The joint venture of Nokia Oyj and Siemens AG will gain more than 50 customer relationships, it said in a statement today. Nokia Siemens said it would gain about 7,500 employees in the deal, which is predicted to close by year end. The transaction will enhance profitability and cash flow, it said.
Nokia Siemens Networks, based in Espoo, Finland, wants to boost its presence in North America to compete with larger rival Ericsson AB and faster-growing competitors such as China’s Huawei Technologies Co. Nokia Siemens unsuccessfully bid twice for assets belonging to Toronto-based Nortel Networks Corp during the past year after the telecommunications-equipment maker filed for bankruptcy protection and sold off units.
“It’s a positive for Nokia Siemens,” Pierre Ferragu, a London-based analyst with Sanford C Bernstein, said in an interview. “It’s good for them to get a foothold in North America, especially as this is going to be the strongest telecoms market” over the medium term, he said. Ferragu has a “market perform” rating on Nokia and an ‘outperform” rating on Motorola.
Trimming expenses
Nokia Siemens has been cutting jobs and shutting offices to adjust to falling demand and price competition from Ericsson and Huawei.

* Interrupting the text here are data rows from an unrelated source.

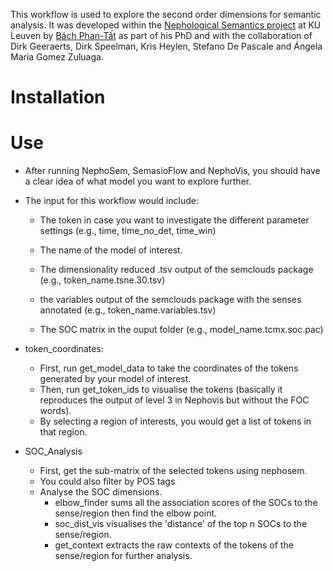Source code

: This workflow is used to explore the second order dimensions for semantic analysis. It was developed within the [Nephological Semantics project](https://www.arts.kuleuven.be/ling/qlvl/projects/current/nephological-semantics) at KU Leuven by [Bách Phan-Tất](https://phantatbach.github.io) as part of his PhD and with the collaboration of Dirk Geeraerts, Dirk Speelman, Kris Heylen, Stefano De Pascale and Ángela Maria Gomez Zuluaga.

# Installation
# Use
- After running NephoSem, SemasioFlow and NephoVis, you should have a clear idea of what model you want to explore further.
- The input for this workflow would include:
    - The token in case you want to investigate the different parameter settings (e.g., time, time_no_det, time_win)
    - The name of the model of interest.

    - The dimensionality reduced .tsv output of the semclouds package (e.g., token_name.tsne.30.tsv)
    - the variables output of the semclouds package with the senses annotated (e.g., token_name.variables.tsv)
    - The SOC matrix in the ouput folder (e.g., model_name.tcmx.soc.pac)

- token_coordinates:
    - First, run get_model_data to take the coordinates of the tokens generated by your model of interest.
    - Then, run get_token_ids to visualise the tokens (basically it reproduces the output of level 3 in Nephovis but without the FOC words).
    - By selecting a region of interests, you would get a list of tokens in that region. 

- SOC_Analysis
    - First, get the sub-matrix of the selected tokens using nephosem.
    - You could also filter by POS tags
    - Analyse the SOC dimensions.
        - elbow_finder sums all the association scores of the SOCs to the sense/region then find the elbow point.
        - soc_dist_vis visualises the 'distance' of the top n SOCs to the sense/region.
        - get_context extracts the raw contexts of the tokens of the sense/region for further analysis.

Nokia Siemens Chief Executive Officer Rajeev Suri said in November the company planned to expand through acquisitions and partnerships while trimming its existing operations.
“More scale for NSN makes sense,” Jason Willey, an equity analyst at Standard & Poor’s, said in an interview July 16. “They have a hole where they really need stronger ties to customers in the US and anything they could do to improve their scale and presence there would be a positive.”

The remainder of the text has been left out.